Scotty, téléporte-moi

08 septembre 2022

Comme c’est trop souvent le cas, cette expression célèbre prend quelque liberté avec la vérité. James Kirk, le légendaire capitaine de l’USS Enterprise, exprimait régulièrement quelque chose du genre, mais ce n’était jamais exactement cela. Comme la citation « blood, sweat and tears »[i]. Les mots légendaires que Winston Churchill n’a jamais dits dans cet ordre, mais qui ont quand même fait le tour du monde en ces termes parce qu’ils traduisaient parfaitement l’attitude combative des Britanniques.

Quoiqu’il en soit, plus d’un investisseur harassé ne serait que trop heureux de se faire téléporter en exprimant un ordre tout simple, comme celui du capitaine Kirk à son ingénieur en chef, Scotty. Sortir de cette vallée de larmes, découragé par le désolant spectacle du théâtre géopolitique où chaque tentative de redressement est tuée dans l’œuf, avec une Europe qui, de manière touchante, se fait chaque fois mettre échec et mat. 

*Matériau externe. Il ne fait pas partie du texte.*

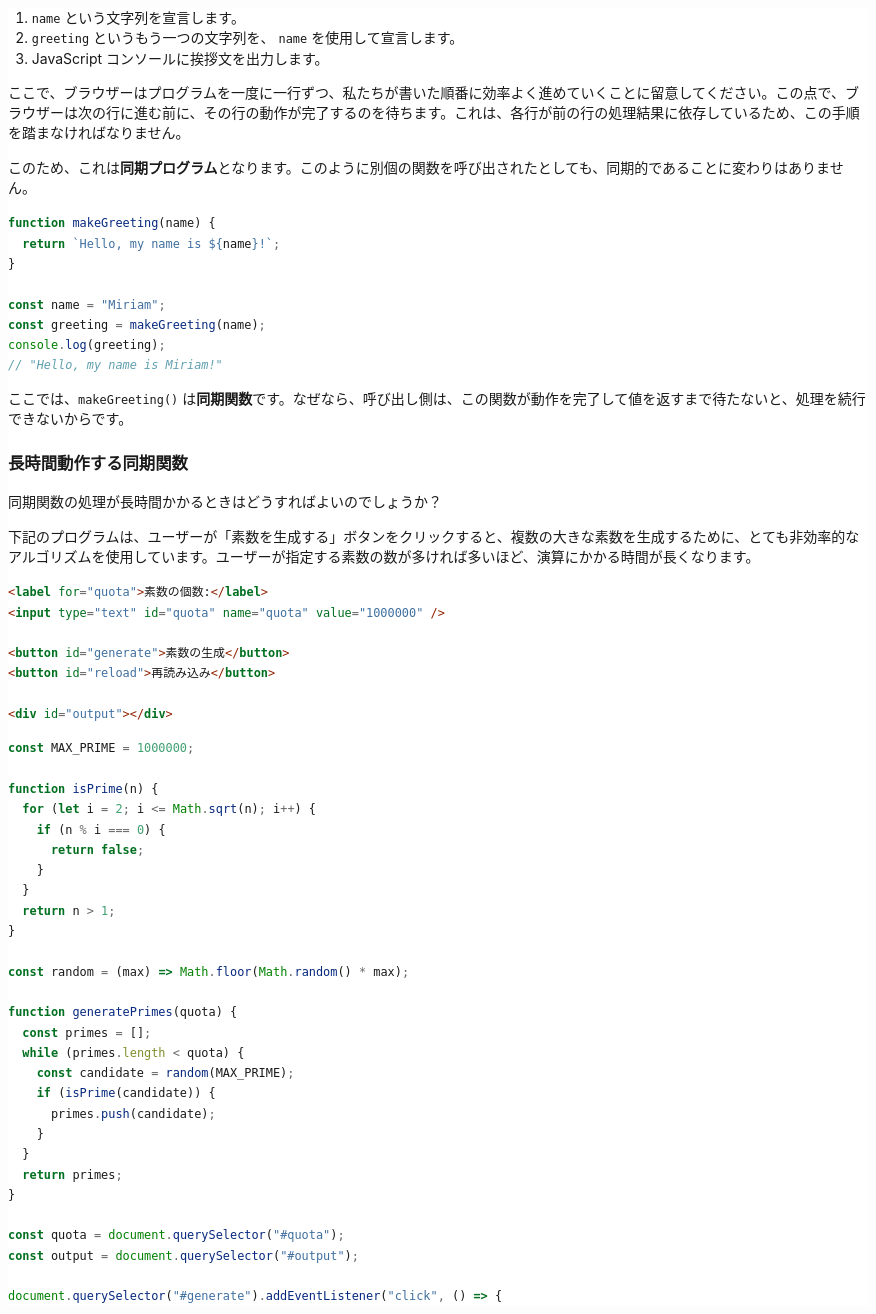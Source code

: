 1. `name` という文字列を宣言します。
2. `greeting` というもう一つの文字列を、 `name` を使用して宣言します。
3. JavaScript コンソールに挨拶文を出力します。

ここで、ブラウザーはプログラムを一度に一行ずつ、私たちが書いた順番に効率よく進めていくことに留意してください。この点で、ブラウザーは次の行に進む前に、その行の動作が完了するのを待ちます。これは、各行が前の行の処理結果に依存しているため、この手順を踏まなければなりません。

このため、これは**同期プログラム**となります。このように別個の関数を呼び出されたとしても、同期的であることに変わりはありません。

```js
function makeGreeting(name) {
  return `Hello, my name is ${name}!`;
}

const name = "Miriam";
const greeting = makeGreeting(name);
console.log(greeting);
// "Hello, my name is Miriam!"
```

ここでは、`makeGreeting()` は**同期関数**です。なぜなら、呼び出し側は、この関数が動作を完了して値を返すまで待たないと、処理を続行できないからです。

### 長時間動作する同期関数

同期関数の処理が長時間かかるときはどうすればよいのでしょうか？

下記のプログラムは、ユーザーが「素数を生成する」ボタンをクリックすると、複数の大きな素数を生成するために、とても非効率的なアルゴリズムを使用しています。ユーザーが指定する素数の数が多ければ多いほど、演算にかかる時間が長くなります。

```html
<label for="quota">素数の個数:</label>
<input type="text" id="quota" name="quota" value="1000000" />

<button id="generate">素数の生成</button>
<button id="reload">再読み込み</button>

<div id="output"></div>
```

```js
const MAX_PRIME = 1000000;

function isPrime(n) {
  for (let i = 2; i <= Math.sqrt(n); i++) {
    if (n % i === 0) {
      return false;
    }
  }
  return n > 1;
}

const random = (max) => Math.floor(Math.random() * max);

function generatePrimes(quota) {
  const primes = [];
  while (primes.length < quota) {
    const candidate = random(MAX_PRIME);
    if (isPrime(candidate)) {
      primes.push(candidate);
    }
  }
  return primes;
}

const quota = document.querySelector("#quota");
const output = document.querySelector("#output");

document.querySelector("#generate").addEventListener("click", () => {
```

Tout espoir d’approcher une solution au problème pressant de l’approvisionnement énergétique en Europe est balayé impitoyablement. Alors que les bourses avaient amorcé, vendredi, un beau mouvement de rattrapage, enthousiasmées par la baisse des prix du gaz en Europe et les statistiques favorables du marché du travail aux États-Unis, la Russie lançait sa riposte sur l’échiquier international. Sour la forme de la fermeture à durée indéterminée du gazoduc Nord Stream I, en réaction à l’instauration d’un plafonnement du prix du pétrole russe. Cette mesure du G7, qui n’entrerait d’ailleurs en vigueur que le 5 décembre, sera cependant très difficile à mettre en œuvre. Les rodomontades du G7 semblent ainsi cousues de soie blanche. Les mesures sont prévisibles et peu efficaces. Les contre-mesures, en revanche, sont très déterminées, mordent là où cela fait le plus mal et mettent chaque fois la solidarité européenne à rude épreuve. 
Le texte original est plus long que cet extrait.